US Energy Secretary approves controversial nuclear waste disposal scheme
The US’s Energy Department has formally recommended a controversial plan to utilise Nevada’s Yucca mountain, 90km north west of Las Vegas, as the country’s permanent storage facility for radioactive waste.
The intention is to safely store 70,000 tonnes of radioactive waste deep inside the mountain for 10,000 years.
The US$40 billion plan, which follows US$4.5billion and 14 years spent studying the implications, was immediately condemned by Nevada politicians, environmentalists and the Senate majority leader, Democrat Tom Daschle.
Energy Secretary Spencer Abraham claimed that the Yucca mountain would be a secure repository for the waste, but opponents drew attention to a preliminary study late last year that called the study of the Yucca mountain site a “failed scientific process”.
Scientists at the Institute for Environment and Energy Research have warned that the chemical conditions at Yucca mountain would corrode the waste containers and cause radioactive material to leak into the groundwater inside the mountain, subsequently flowing downward and coming to rest under the desert.
Secretary Abraham wrote formally to Nevada’s Republican governor Kenny Guinn after an initial phone call explaining the decision. His letter stated: “There are compelling national interests that require us to complete the siting process and move forward with the development of a repository as Congress mandated almost 20 years ago.”
The site will not be operational until at least 2010, but the plan is being expedited in the wake of September 11, which raised concerns about the terrorist threat to the US’s stockpiles of radioactive materials. The country has 103 existing nuclear reactors and vast stockpiles of nuclear weapons requiring storage.
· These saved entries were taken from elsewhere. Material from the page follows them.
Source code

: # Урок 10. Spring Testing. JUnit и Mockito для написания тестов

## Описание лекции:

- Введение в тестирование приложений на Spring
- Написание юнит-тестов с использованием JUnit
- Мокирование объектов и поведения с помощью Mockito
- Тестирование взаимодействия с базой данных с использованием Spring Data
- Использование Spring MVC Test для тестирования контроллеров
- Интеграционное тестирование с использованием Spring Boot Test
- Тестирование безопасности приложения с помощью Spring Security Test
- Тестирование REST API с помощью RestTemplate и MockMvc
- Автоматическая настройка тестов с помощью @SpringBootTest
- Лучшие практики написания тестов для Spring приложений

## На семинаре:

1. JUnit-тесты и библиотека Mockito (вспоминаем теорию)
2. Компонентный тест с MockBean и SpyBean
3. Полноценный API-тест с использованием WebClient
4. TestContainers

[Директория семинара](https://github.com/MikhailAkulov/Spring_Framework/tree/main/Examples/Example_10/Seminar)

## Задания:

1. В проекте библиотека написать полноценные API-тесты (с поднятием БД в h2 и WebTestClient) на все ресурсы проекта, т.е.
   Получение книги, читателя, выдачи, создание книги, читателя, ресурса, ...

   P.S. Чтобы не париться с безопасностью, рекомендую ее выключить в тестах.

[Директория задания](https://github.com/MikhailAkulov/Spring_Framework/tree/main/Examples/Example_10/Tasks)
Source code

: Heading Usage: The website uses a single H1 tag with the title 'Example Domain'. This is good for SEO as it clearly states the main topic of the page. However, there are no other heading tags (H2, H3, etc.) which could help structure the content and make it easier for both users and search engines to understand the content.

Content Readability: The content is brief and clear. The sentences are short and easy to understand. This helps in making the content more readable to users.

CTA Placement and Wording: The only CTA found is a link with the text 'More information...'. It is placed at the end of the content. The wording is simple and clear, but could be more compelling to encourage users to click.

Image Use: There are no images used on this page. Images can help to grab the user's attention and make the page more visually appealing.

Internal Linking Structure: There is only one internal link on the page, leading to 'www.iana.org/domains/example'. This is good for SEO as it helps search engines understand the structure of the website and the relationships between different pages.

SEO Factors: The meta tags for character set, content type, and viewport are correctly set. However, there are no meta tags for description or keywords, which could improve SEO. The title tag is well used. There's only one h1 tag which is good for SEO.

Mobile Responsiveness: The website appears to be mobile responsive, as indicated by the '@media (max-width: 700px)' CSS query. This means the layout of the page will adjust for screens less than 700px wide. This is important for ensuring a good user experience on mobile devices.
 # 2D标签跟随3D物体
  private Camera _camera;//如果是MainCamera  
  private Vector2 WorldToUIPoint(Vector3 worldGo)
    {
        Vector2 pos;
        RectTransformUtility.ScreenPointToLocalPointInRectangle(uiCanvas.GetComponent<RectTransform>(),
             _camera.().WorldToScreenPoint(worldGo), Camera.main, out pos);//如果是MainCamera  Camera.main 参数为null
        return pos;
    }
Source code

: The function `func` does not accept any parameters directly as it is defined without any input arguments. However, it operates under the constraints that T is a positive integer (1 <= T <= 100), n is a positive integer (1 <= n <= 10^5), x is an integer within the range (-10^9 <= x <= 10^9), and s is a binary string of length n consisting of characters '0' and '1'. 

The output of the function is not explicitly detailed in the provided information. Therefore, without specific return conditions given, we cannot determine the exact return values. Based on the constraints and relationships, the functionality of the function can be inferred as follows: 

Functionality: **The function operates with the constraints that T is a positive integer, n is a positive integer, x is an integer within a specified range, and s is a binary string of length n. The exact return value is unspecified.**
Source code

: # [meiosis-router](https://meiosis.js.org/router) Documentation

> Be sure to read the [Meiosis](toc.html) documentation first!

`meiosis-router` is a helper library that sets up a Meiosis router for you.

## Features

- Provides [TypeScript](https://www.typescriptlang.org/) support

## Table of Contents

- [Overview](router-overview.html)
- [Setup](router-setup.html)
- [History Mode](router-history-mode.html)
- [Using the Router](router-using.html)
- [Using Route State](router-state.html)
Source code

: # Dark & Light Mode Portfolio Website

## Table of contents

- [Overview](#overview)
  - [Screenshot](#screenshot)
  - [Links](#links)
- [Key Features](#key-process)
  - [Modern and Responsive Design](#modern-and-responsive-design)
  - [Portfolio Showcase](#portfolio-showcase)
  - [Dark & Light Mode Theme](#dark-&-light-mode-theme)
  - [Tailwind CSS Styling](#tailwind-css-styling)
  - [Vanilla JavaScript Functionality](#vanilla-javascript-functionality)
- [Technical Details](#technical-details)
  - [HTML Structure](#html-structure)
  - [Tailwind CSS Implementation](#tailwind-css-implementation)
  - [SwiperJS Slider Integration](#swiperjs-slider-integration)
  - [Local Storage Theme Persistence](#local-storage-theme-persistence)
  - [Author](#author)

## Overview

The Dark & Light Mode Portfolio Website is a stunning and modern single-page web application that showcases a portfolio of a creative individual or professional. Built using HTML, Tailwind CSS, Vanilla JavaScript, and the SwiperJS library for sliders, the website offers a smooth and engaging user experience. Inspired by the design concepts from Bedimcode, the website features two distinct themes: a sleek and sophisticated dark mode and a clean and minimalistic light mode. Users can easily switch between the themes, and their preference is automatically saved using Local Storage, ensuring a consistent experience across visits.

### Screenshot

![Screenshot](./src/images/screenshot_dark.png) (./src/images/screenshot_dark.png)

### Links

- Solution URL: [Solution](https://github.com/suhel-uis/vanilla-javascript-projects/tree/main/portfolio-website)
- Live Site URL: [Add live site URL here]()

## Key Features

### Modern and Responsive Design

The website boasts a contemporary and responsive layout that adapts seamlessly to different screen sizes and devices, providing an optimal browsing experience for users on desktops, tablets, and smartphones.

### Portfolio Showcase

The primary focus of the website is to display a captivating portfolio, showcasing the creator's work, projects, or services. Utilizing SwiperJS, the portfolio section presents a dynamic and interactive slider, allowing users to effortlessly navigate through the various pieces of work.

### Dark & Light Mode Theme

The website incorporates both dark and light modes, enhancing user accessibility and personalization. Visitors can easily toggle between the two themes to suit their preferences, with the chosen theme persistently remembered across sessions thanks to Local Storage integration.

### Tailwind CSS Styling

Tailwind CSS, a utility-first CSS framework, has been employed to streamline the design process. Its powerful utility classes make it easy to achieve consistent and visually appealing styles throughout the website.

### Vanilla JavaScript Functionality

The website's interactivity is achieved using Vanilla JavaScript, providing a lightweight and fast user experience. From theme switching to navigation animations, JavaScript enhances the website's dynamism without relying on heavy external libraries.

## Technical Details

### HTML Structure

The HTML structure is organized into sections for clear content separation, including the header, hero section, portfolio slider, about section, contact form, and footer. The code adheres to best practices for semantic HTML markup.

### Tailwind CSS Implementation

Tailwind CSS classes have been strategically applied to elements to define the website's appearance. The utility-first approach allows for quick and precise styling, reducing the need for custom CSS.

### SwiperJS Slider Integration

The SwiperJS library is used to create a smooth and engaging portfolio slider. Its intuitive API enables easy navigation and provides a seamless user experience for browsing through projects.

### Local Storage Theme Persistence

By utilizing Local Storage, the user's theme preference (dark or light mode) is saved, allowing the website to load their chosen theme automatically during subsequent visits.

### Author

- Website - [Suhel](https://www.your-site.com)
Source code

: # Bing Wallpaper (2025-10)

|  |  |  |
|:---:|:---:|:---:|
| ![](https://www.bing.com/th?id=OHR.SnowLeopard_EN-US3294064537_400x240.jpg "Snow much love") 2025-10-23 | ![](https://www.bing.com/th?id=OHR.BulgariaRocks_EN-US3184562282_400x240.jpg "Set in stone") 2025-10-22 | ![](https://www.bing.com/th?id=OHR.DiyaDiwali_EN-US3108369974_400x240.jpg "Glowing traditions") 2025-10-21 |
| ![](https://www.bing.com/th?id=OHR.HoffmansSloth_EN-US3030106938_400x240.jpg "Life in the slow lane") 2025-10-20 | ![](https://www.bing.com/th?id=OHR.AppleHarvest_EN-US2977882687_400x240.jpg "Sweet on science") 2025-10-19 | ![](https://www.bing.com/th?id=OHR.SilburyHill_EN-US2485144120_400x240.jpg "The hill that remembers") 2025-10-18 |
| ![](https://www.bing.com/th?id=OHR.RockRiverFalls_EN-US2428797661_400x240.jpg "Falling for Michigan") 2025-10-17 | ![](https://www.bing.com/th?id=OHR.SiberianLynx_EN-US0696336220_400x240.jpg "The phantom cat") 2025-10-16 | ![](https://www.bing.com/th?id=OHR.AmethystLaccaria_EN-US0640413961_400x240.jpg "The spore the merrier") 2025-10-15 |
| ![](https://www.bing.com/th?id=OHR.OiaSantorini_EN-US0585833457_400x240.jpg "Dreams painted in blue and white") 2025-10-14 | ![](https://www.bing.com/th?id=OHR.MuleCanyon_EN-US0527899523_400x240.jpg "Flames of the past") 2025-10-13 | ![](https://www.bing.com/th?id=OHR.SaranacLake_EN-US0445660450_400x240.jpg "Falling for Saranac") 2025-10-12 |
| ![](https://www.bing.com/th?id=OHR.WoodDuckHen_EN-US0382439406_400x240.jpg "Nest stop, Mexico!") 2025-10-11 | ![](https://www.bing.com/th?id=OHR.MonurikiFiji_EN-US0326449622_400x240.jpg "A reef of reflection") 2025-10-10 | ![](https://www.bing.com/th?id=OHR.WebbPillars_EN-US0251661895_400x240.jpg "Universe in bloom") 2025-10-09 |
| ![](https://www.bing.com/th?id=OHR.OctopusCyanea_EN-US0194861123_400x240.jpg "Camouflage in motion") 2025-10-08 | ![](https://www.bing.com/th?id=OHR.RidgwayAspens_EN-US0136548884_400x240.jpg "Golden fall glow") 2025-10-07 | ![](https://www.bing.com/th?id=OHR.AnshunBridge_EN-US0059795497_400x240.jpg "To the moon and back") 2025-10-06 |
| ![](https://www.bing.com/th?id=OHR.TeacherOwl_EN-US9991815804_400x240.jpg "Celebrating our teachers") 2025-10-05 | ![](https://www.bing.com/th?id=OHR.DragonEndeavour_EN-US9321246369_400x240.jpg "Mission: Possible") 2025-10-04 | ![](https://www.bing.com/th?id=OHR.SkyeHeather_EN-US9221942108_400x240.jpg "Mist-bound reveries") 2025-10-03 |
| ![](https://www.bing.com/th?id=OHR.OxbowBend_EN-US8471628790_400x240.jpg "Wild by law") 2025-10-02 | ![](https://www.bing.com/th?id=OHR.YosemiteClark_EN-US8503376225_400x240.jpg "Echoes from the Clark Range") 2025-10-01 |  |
However, Republican Senator Shelley Berkley dubbed Abraham’s decision “grossly irresponsible”, adding: “Furthermore, the secretary’s claim that the repository would further our national security is completely mistaken. In fact, the transportation of nuclear waste through 43 states, and the construction of a single identifiable repository outside the fastest growing metropolitan region in the country are gross and needless risks to our national security.”
Governor Guinn has vehemently voiced his opposition to the recommendation, telling the press: “I am damn disappointed in this decision and [Secretary Abraham] can expect my veto. I told him I think this decision stinks, the whole process stinks, and we’ll see him in court.”
If President Bush approves the recommendation but Governor Guinn vetoes it, the matter will go before Congress where a majority vote must be taken within 90 days. The Republican-controlled House is likely to approve the recommendation, but the Senate, where the two parties are evenly balanced, may prove a stumbling block. The Nuclear Regulatory Commission would also have to license the site.